* [About this task]: Please give again, exactly and in full, each line from the one holding "## Trademarks" to the end of the listing.

The data Block Start

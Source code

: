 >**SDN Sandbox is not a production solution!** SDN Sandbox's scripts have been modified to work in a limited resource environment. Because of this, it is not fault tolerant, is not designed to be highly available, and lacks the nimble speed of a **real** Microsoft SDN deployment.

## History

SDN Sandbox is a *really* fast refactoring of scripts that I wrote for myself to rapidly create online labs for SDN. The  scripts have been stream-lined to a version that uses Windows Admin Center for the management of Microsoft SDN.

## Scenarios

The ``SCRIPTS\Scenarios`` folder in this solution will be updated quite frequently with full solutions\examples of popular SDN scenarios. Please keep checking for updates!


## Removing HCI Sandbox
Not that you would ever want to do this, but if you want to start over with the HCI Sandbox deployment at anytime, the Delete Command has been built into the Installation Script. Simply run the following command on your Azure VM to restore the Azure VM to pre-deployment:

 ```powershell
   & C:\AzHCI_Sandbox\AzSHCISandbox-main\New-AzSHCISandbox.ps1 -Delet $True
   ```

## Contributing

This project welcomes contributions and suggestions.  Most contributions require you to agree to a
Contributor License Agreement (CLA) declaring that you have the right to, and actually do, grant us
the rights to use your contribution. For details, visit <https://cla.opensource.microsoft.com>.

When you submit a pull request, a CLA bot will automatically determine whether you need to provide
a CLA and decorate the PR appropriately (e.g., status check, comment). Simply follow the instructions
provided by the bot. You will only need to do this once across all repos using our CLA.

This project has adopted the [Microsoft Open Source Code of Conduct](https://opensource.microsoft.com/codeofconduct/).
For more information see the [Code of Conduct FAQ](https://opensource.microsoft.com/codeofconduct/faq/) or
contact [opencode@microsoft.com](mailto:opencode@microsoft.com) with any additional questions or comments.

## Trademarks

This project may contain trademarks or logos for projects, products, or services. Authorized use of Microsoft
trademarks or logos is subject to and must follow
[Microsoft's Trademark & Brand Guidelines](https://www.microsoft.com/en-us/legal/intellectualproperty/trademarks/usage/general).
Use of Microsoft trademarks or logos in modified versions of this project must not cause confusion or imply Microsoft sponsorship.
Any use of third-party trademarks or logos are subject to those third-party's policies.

The data Block End

* [Answer to this exercise]:
## Trademarks

This project may contain trademarks or logos for projects, products, or services. Authorized use of Microsoft
trademarks or logos is subject to and must follow
[Microsoft's Trademark & Brand Guidelines](https://www.microsoft.com/en-us/legal/intellectualproperty/trademarks/usage/general).
Use of Microsoft trademarks or logos in modified versions of this project must not cause confusion or imply Microsoft sponsorship.
Any use of third-party trademarks or logos are subject to those third-party's policies.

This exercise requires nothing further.